Shamai Leibowitz and David Nir
22 February 2004
The Houston Chronicle
As Israeli citizens watching our country being charged with
war crimes at The Hague, we must ask a disturbing question: Have
our people learned the lessons of history?
As early as 1929, Albert Einstein wrote: "Should we be unable to
find a way to honest cooperation with the Arabs, then we have
learned absolutely nothing in the 2,000 years of suffering, and
deserve all that will come to us."
The birth of Israel followed closely the ashy traces of Hitler's
war against humanity and against the Jews most of all. Did the
new nation of Israel learn anything from this horrific
Holocaust? Has Israel developed enough caution and awareness to
resist abusing its overwhelming force against the weak and
disadvantaged?
The creation of the Israeli state in 1948 was accomplished by a
mass destruction of the Palestinian community. Four hundred and
fifty Palestinian villages were demolished. Eighty-five percent
of Palestinians were ousted from their ancestral homeland.

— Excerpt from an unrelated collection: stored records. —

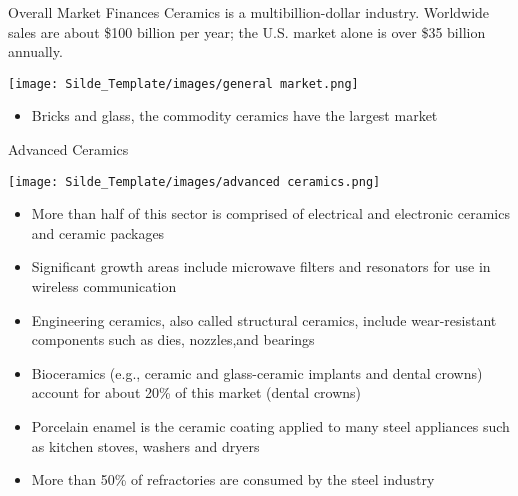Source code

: \documentclass{libs/XJTLU_format}
\begin{document}
\begin{frame}{Overall Market Finances}
Ceramics is a multibillion-dollar industry. Worldwide sales are about \$100 billion per year; the U.S. market alone is over \$35 billion annually.
\vspace{1em}

\centering
\texttt{[image: Silde\_Template/images/general market.png]}
\vspace{1em}

\begin{itemize}
    \item Bricks and glass, the commodity ceramics have the largest market
\end{itemize}
    
\end{frame}

\begin{frame}{Advanced Ceramics}
\vspace{1em}

\centering
\texttt{[image: Silde\_Template/images/advanced ceramics.png]}

\begin{itemize}
    \small
    \item More than half of this sector is comprised of electrical and electronic ceramics and ceramic packages \pause
    \item Significant growth areas include microwave filters and resonators for use in wireless communication \pause
    \item Engineering ceramics, also called structural ceramics, include wear-resistant components such as dies, nozzles,and bearings\pause
    \item Bioceramics (e.g., ceramic and glass-ceramic implants and dental crowns) account for about 20\% of this market (dental crowns) \pause 
    \item Porcelain enamel is the ceramic coating applied to many steel appliances such as kitchen stoves, washers and dryers \pause
    \item More than 50\% of refractories are consumed by the steel industry \pause
\end{itemize}
\end{frame}
\end{document}
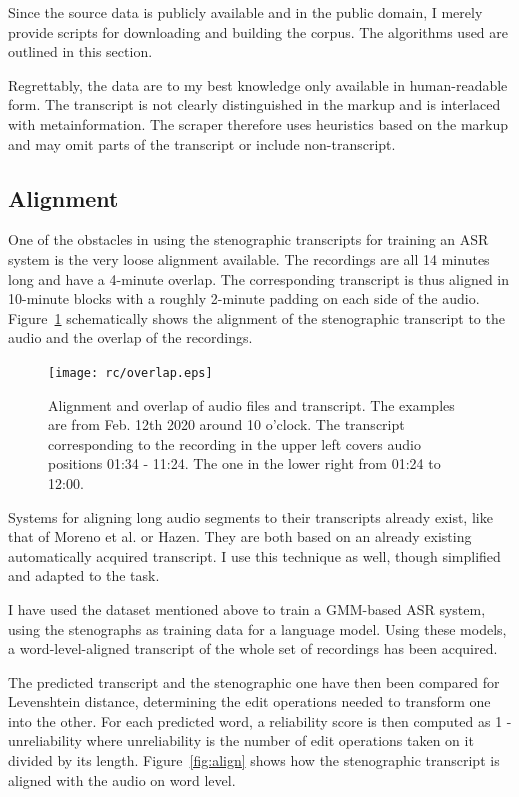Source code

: \documentclass[hidelinks,12pt,a4paper]{report}
\begin{document}
Since the source data is publicly available and in the public domain, I merely
provide scripts for downloading and building the corpus. The algorithms
used are outlined in this section.

Regrettably, the data are to my best knowledge only available in human-readable
form. The transcript is not clearly distinguished in the markup and is
interlaced with metainformation. The scraper therefore uses heuristics based on
the markup and may omit parts of the transcript or include non-transcript.

\subsection{Alignment}

One of the obstacles in using the stenographic transcripts for training an ASR
system is the very loose alignment available. The recordings are all 14 minutes
long and have a 4-minute overlap. The corresponding transcript is thus aligned
in 10-minute blocks with a roughly 2-minute padding on each side of the audio.
Figure~\ref{fig:overlap} schematically shows the alignment of the stenographic
transcript to the audio and the overlap of the recordings.

\begin{figure}[tpb]
\centering
\texttt{[image: rc/overlap.eps]}
\caption{Alignment and overlap of audio files and transcript. The examples are
from Feb. 12th 2020 around 10 o'clock. The transcript corresponding to the
recording in the upper left covers audio positions 01:34 - 11:24. The one in the
lower right from 01:24 to 12:00.}
\label{fig:overlap}
\end{figure}

Systems for aligning long audio segments to their transcripts already exist,
like that of Moreno et al.\cite{moreno1998recursive} or
Hazen\cite{hazen2006automatic}. They are both based on an already existing
automatically acquired transcript. I use this technique as well, though 
simplified and adapted to the task.

I have used the dataset mentioned above\cite{pspdata} to train a GMM-based ASR
system, using the stenographs as training data for a language model. Using these
models, a word-level-aligned transcript of the whole set of recordings has been
acquired.

The predicted transcript and the stenographic one have then been compared for
Levenshtein distance, determining the edit operations needed to transform one
into the other. For each predicted word, a reliability score is then
computed as 1 - unreliability where unreliability is the number of edit
operations taken on it divided by its length.
Figure~\ref{fig:align} shows how the stenographic transcript is aligned with the
audio on word level.
\end{document}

Notwithstanding the fact that the Arab states started the1948
war, Israel should have atoned for its grave sins toward the
Palestinians. Unfortunately, instead of acting in the manner
spelled out in Jewish prayers, saying "I have committed a sin --
what can I do to reconcile with you?", the Israeli state did the
opposite. In 1967, it deprived the Palestinians of the remaining
22 percent of Palestine by occupying the West Bank and Gaza, and
then instituted a colonial regime which has been in force ever
since.
For decades, Israel has promised the international community
that it is going to return those occupied lands to the
Palestinians. Today, it is obvious that Israel was pulling the
wool over everyone's eyes. Israel has continued the path of
oppression and discrimination, building Jewish-only settlements
on Palestinian lands and subjugating Palestinians to a regime of
brute force and terror. Israel has built Jewish settlements on
more than 50 percent of the West Bank and Gaza, leaving
Palestinians less than 11 percent of historic Palestine in the
form of small enclaves and bantustans.
When one observes the Jewish-only highways in the West Bank and
the Gaza Strip, the blocked and ravaged Palestinian villages and
towns, the faces of humiliated men, women and children whose
basic dignity has been trampled on, one cannot but wonder how
this could have been perpetrated by Jews.
Adding insult to injury, Israel is building a "separation
barrier" in the West Bank, which has raised a furor and brought
Israel to the defendant's bench in The Hague. The Israeli
government is not telling the world what this wall is and will
be doing to Palestinians: It will turn Palestinian lands to
concentration camps, with checkpoints and roadblocks everywhere,
civil rights totally abolished, economic resources shattered,
lives managed forcibly at gunpoint.
When one stands in front of the gigantic 24-foot concrete wall
that is now erected in the midst of Palestinian Jerusalem,
dissecting families, businesses and essential services,
interrupting the whole fabric of life, one cannot but conclude
that the sole purpose of the wall is to humiliate and strangle.
Will it not promote resistance and terror rather than security
and peace?
The present Israeli government, though spreading false rhetoric
about peaceful aspirations and antiterror measures, is actually
doing the utmost to inflict destruction, humiliation and
poverty, which are the true infrastructures of terror. It is the
role of every fair-minded citizen who abhors terror to take
actions that will bring Israel to its senses. Putting Israel on
trial in The Hague is one such action; however, it is not
enough.
We ask millions of Americans to apply pressure on the U.S.
government to halt Israel from building this wall and from
continuing its path to self-destruction. As Jews contemplating
our history, we realize that the only path to safety is through
mutual recognition, not domination. As the prophet Zechariah
wrote:
"These are the things you shall do: Speak truth to one another,
render in your gates judgments that are just and make for
peace." (Zechariah 8:16). We desperately need the loving help of
the citizens of the free world. It is time for those who truly
support Israel to bring down this wall.
Leibowitz is an Israeli human rights lawyer. Nir is an Israeli
physicist who is a member of Ta'ayush, an Arab-Jewish group that
works to end racism and segregation.